La anciana le dijo que una niña pequeña había llegado y comprado la muñeca. Y que, en su opinión, era un escándalo que se permitiera a niños pequeños ir solos a comprar cosas tan caras. Con la niña no iba ninguna persona mayor, sólo su hermanito. Era el colmo, había añadido la anciana, mandar a unos niños con tanto dinero…
Sofía, presa de un atroz presentimiento, preguntó qué aspecto tenían los niños. Por lo que oyó, no cabía la menor duda: eran Klas y Klara. Estaba muy asustada, aterrorizada. ¿De dónde podrían haber sacado tanto dinero?
Preguntó a la señora en qué dirección se habían marchado, pero no lo sabía. Solamente se había fijado en lo inmensamente feliz que parecía la niña al marcharse con la gran muñeca en los brazos, y en su hermanito, distraído, caminando tras ella.
¿Cuánto tiempo hacía ya de eso? La anciana creía que una hora por lo menos.
Con el corazón golpeándole de miedo, Sofía volvió corriendo a la tienda. Quizás ya hubiesen regresado los niños. Seguro que habían tardado en dar con el camino. No habría sido fácil para ellos encontrarlo entre aquel gentío de personas mayores.
Pero los niños no estaban con Albert. No los había visto. Cuando Sofía le contó lo sucedido, palideció, presa del pánico. Dejó lo que estaba haciendo y salió precipitadamente a buscarlos.
Había que tener en cuenta que el recinto de la feria era muy grande. Pudiera ser que se hubieran alejado demasiado.
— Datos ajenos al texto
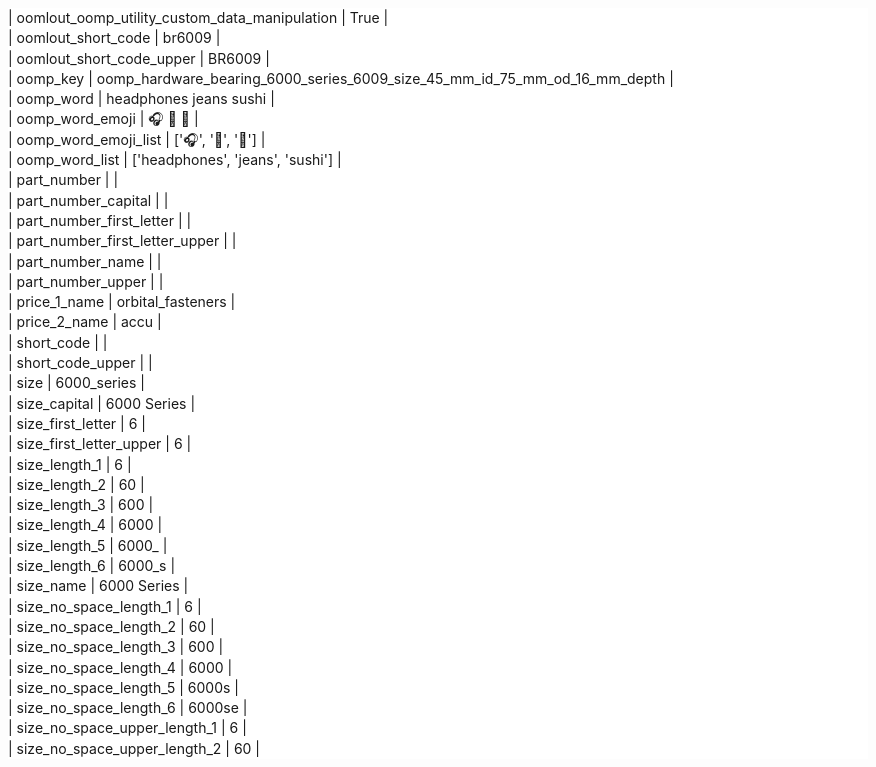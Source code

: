 | oomlout_oomp_utility_custom_data_manipulation | True |  
| oomlout_short_code | br6009 |  
| oomlout_short_code_upper | BR6009 |  
| oomp_key | oomp_hardware_bearing_6000_series_6009_size_45_mm_id_75_mm_od_16_mm_depth |  
| oomp_word | headphones jeans sushi |  
| oomp_word_emoji | :headphones: :jeans: :sushi: |  
| oomp_word_emoji_list | [':headphones:', ':jeans:', ':sushi:'] |  
| oomp_word_list | ['headphones', 'jeans', 'sushi'] |  
| part_number |  |  
| part_number_capital |  |  
| part_number_first_letter |  |  
| part_number_first_letter_upper |  |  
| part_number_name |  |  
| part_number_upper |  |  
| price_1_name | orbital_fasteners |  
| price_2_name | accu |  
| short_code |  |  
| short_code_upper |  |  
| size | 6000_series |  
| size_capital | 6000 Series |  
| size_first_letter | 6 |  
| size_first_letter_upper | 6 |  
| size_length_1 | 6 |  
| size_length_2 | 60 |  
| size_length_3 | 600 |  
| size_length_4 | 6000 |  
| size_length_5 | 6000_ |  
| size_length_6 | 6000_s |  
| size_name | 6000 Series |  
| size_no_space_length_1 | 6 |  
| size_no_space_length_2 | 60 |  
| size_no_space_length_3 | 600 |  
| size_no_space_length_4 | 6000 |  
| size_no_space_length_5 | 6000s |  
| size_no_space_length_6 | 6000se |  
| size_no_space_upper_length_1 | 6 |  
| size_no_space_upper_length_2 | 60 |  
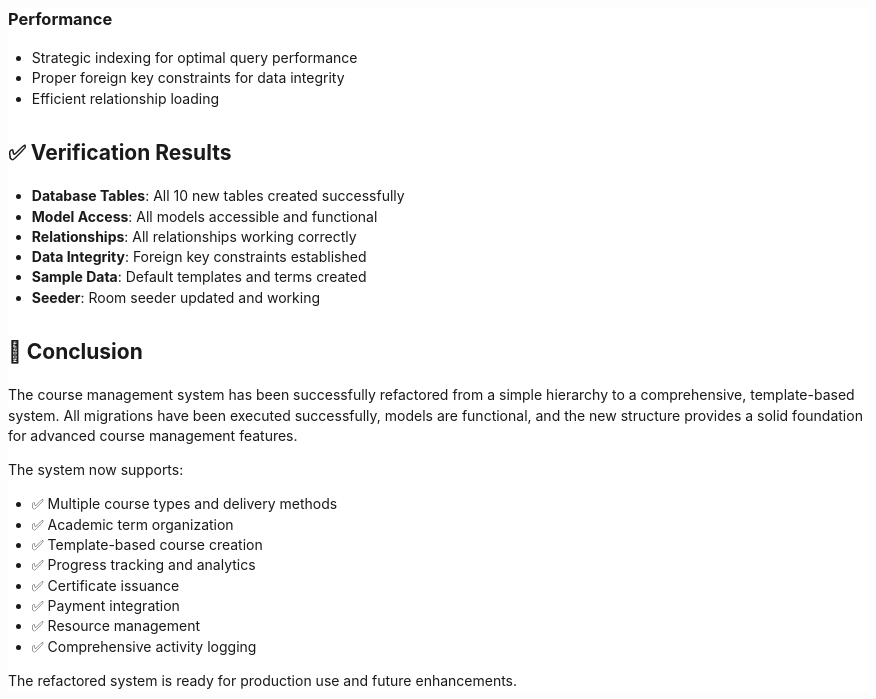 ### Performance
- Strategic indexing for optimal query performance
- Proper foreign key constraints for data integrity
- Efficient relationship loading

## ✅ Verification Results

- **Database Tables**: All 10 new tables created successfully
- **Model Access**: All models accessible and functional
- **Relationships**: All relationships working correctly
- **Data Integrity**: Foreign key constraints established
- **Sample Data**: Default templates and terms created
- **Seeder**: Room seeder updated and working

## 🎉 Conclusion

The course management system has been successfully refactored from a simple hierarchy to a comprehensive, template-based system. All migrations have been executed successfully, models are functional, and the new structure provides a solid foundation for advanced course management features.

The system now supports:
- ✅ Multiple course types and delivery methods
- ✅ Academic term organization
- ✅ Template-based course creation
- ✅ Progress tracking and analytics
- ✅ Certificate issuance
- ✅ Payment integration
- ✅ Resource management
- ✅ Comprehensive activity logging

The refactored system is ready for production use and future enhancements.

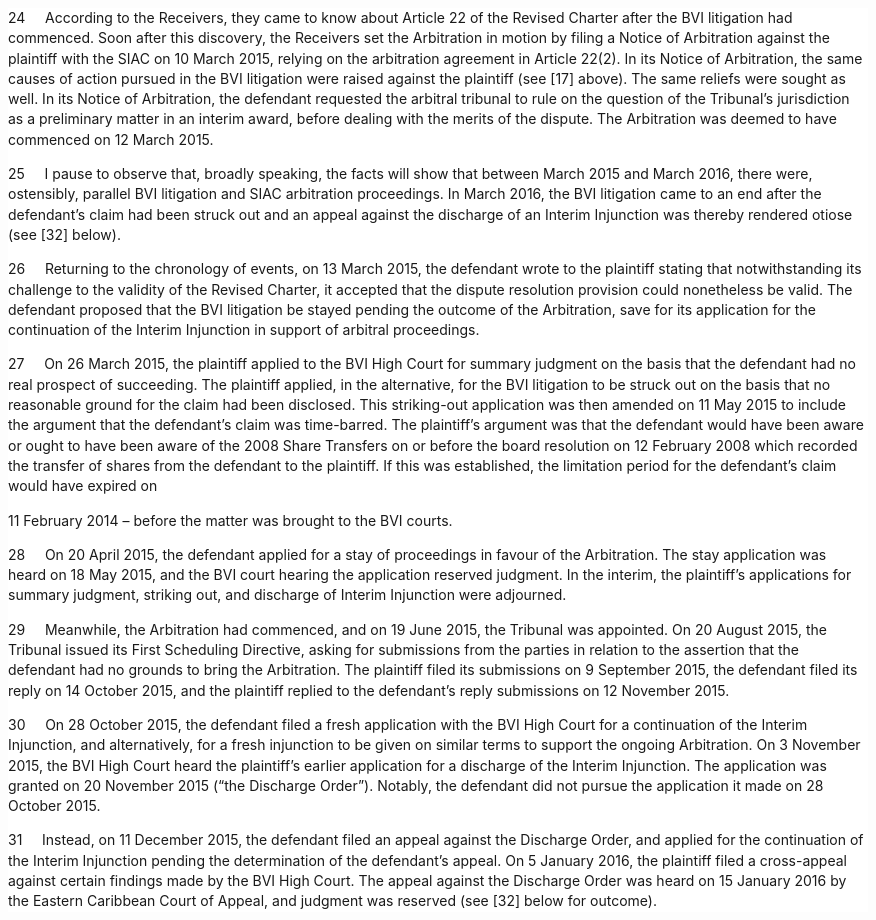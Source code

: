 24     According to the Receivers, they came to know about Article 22 of the Revised Charter after the BVI litigation had commenced. Soon after this discovery, the Receivers set the Arbitration in motion by filing a Notice of Arbitration against the plaintiff with the SIAC on 10 March 2015, relying on the arbitration agreement in Article 22(2). In its Notice of Arbitration, the same causes of action pursued in the BVI litigation were raised against the plaintiff (see [17] above). The same reliefs were sought as well. In its Notice of Arbitration, the defendant requested the arbitral tribunal to rule on the question of the Tribunal’s jurisdiction as a preliminary matter in an interim award, before dealing with the merits of the dispute. The Arbitration was deemed to have commenced on 12 March 2015. 

25     I pause to observe that, broadly speaking, the facts will show that between March 2015 and March 2016, there were, ostensibly, parallel BVI litigation and SIAC arbitration proceedings. In March 2016, the BVI litigation came to an end after the defendant’s claim had been struck out and an appeal against the discharge of an Interim Injunction was thereby rendered otiose (see [32] below). 

26     Returning to the chronology of events, on 13 March 2015, the defendant wrote to the plaintiff stating that notwithstanding its challenge to the validity of the Revised Charter, it accepted that the dispute resolution provision could nonetheless be valid. The defendant proposed that the BVI litigation be stayed pending the outcome of the Arbitration, save for its application for the continuation of the Interim Injunction in support of arbitral proceedings. 

27     On 26 March 2015, the plaintiff applied to the BVI High Court for summary judgment on the basis that the defendant had no real prospect of succeeding. The plaintiff applied, in the alternative, for the BVI litigation to be struck out on the basis that no reasonable ground for the claim had been disclosed. This striking-out application was then amended on 11 May 2015 to include the argument that the defendant’s claim was time-barred. The plaintiff’s argument was that the defendant would have been aware or ought to have been aware of the 2008 Share Transfers on or before the board resolution on 12 February 2008 which recorded the transfer of shares from the defendant to the plaintiff. If this was established, the limitation period for the defendant’s claim would have expired on 


11 February 2014 – before the matter was brought to the BVI courts. 

28     On 20 April 2015, the defendant applied for a stay of proceedings in favour of the Arbitration. The stay application was heard on 18 May 2015, and the BVI court hearing the application reserved judgment. In the interim, the plaintiff’s applications for summary judgment, striking out, and discharge of Interim Injunction were adjourned. 

29     Meanwhile, the Arbitration had commenced, and on 19 June 2015, the Tribunal was appointed. On 20 August 2015, the Tribunal issued its First Scheduling Directive, asking for submissions from the parties in relation to the assertion that the defendant had no grounds to bring the Arbitration. The plaintiff filed its submissions on 9 September 2015, the defendant filed its reply on 14 October 2015, and the plaintiff replied to the defendant’s reply submissions on 12 November 2015. 

30     On 28 October 2015, the defendant filed a fresh application with the BVI High Court for a continuation of the Interim Injunction, and alternatively, for a fresh injunction to be given on similar terms to support the ongoing Arbitration. On 3 November 2015, the BVI High Court heard the plaintiff’s earlier application for a discharge of the Interim Injunction. The application was granted on 20 November 2015 (“the Discharge Order”). Notably, the defendant did not pursue the application it made on 28 October 2015. 

31     Instead, on 11 December 2015, the defendant filed an appeal against the Discharge Order, and applied for the continuation of the Interim Injunction pending the determination of the defendant’s appeal. On 5 January 2016, the plaintiff filed a cross-appeal against certain findings made by the BVI High Court. The appeal against the Discharge Order was heard on 15 January 2016 by the Eastern Caribbean Court of Appeal, and judgment was reserved (see [32] below for outcome). 
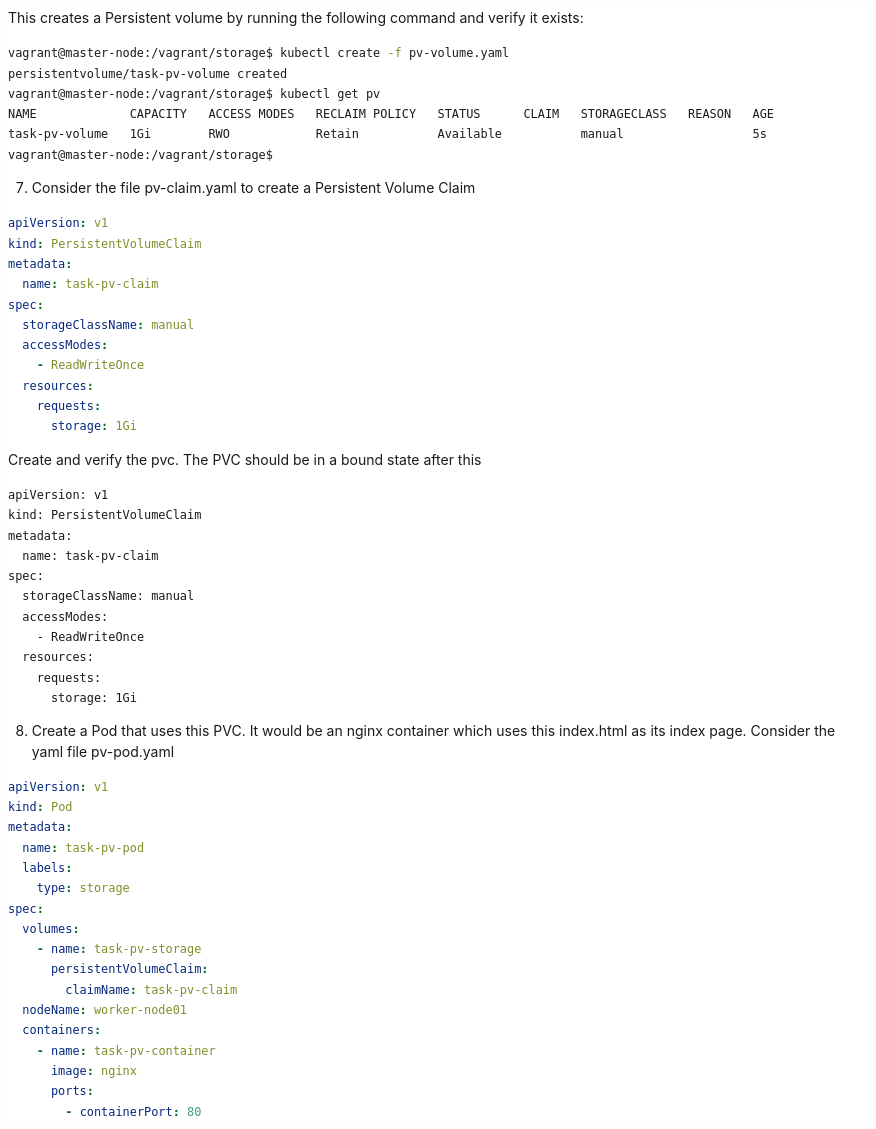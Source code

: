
 ```yaml
```

This creates a Persistent volume by running the following command and verify it exists:

```bash
vagrant@master-node:/vagrant/storage$ kubectl create -f pv-volume.yaml
persistentvolume/task-pv-volume created
vagrant@master-node:/vagrant/storage$ kubectl get pv
NAME             CAPACITY   ACCESS MODES   RECLAIM POLICY   STATUS      CLAIM   STORAGECLASS   REASON   AGE
task-pv-volume   1Gi        RWO            Retain           Available           manual                  5s
vagrant@master-node:/vagrant/storage$
```

7. Consider the file pv-claim.yaml to create a Persistent Volume Claim

```yaml
apiVersion: v1
kind: PersistentVolumeClaim
metadata:
  name: task-pv-claim
spec:
  storageClassName: manual
  accessModes:
    - ReadWriteOnce
  resources:
    requests:
      storage: 1Gi
```

Create and verify the pvc. The PVC should be in a bound state after this

```bash
apiVersion: v1
kind: PersistentVolumeClaim
metadata:
  name: task-pv-claim
spec:
  storageClassName: manual
  accessModes:
    - ReadWriteOnce
  resources:
    requests:
      storage: 1Gi
```

8. Create a Pod that uses this PVC. It would be an nginx container which uses this index.html as its index page. Consider the yaml file pv-pod.yaml

```yaml
apiVersion: v1
kind: Pod
metadata:
  name: task-pv-pod
  labels:
    type: storage
spec:
  volumes:
    - name: task-pv-storage
      persistentVolumeClaim:
        claimName: task-pv-claim
  nodeName: worker-node01
  containers:
    - name: task-pv-container
      image: nginx
      ports:
        - containerPort: 80
```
Y no todo el mundo es amable y cariñoso, dijo Albert.
Nunca se sabe la clase de gente que acude a las ferias.
Sofía trató de calmar a Albert: Era un día realmente espléndido y todo el mundo se sentía feliz y contento. Tenía que convencerse de que nadie iba a hacer daño a dos niños pequeños.
Albert no contestó. Con la cara tensa por el esfuerzo, indagaba sin descanso. A todos preguntaba y todos respondían lo mismo: el lugar estaba plagado de niños. ¿Cómo iba uno a poder recordar a todos los que había visto? Le prometían que estarían al tanto, pero que en realidad nada había que temer. Tenía que darse cuenta de que es corriente que los niños traviesos se escapen y se escondan.
Pero las horas transcurrían, el día se acababa y empezaba a anochecer lentamente. Albert y Sofía habían abandonado por completo su tienda. ¡Precisamente en la única ocasión en que habían tenido oportunidad de vender! Quizás se habían jactado y enorgullecido demasiado por su éxito.
Continuaron buscando, errando como almas en pena. Otras personas les ayudaron, comprendiendo que aquello empezaba ya a ser preocupante, pues ningún niño jugando suele permanecer tanto tiempo escondido.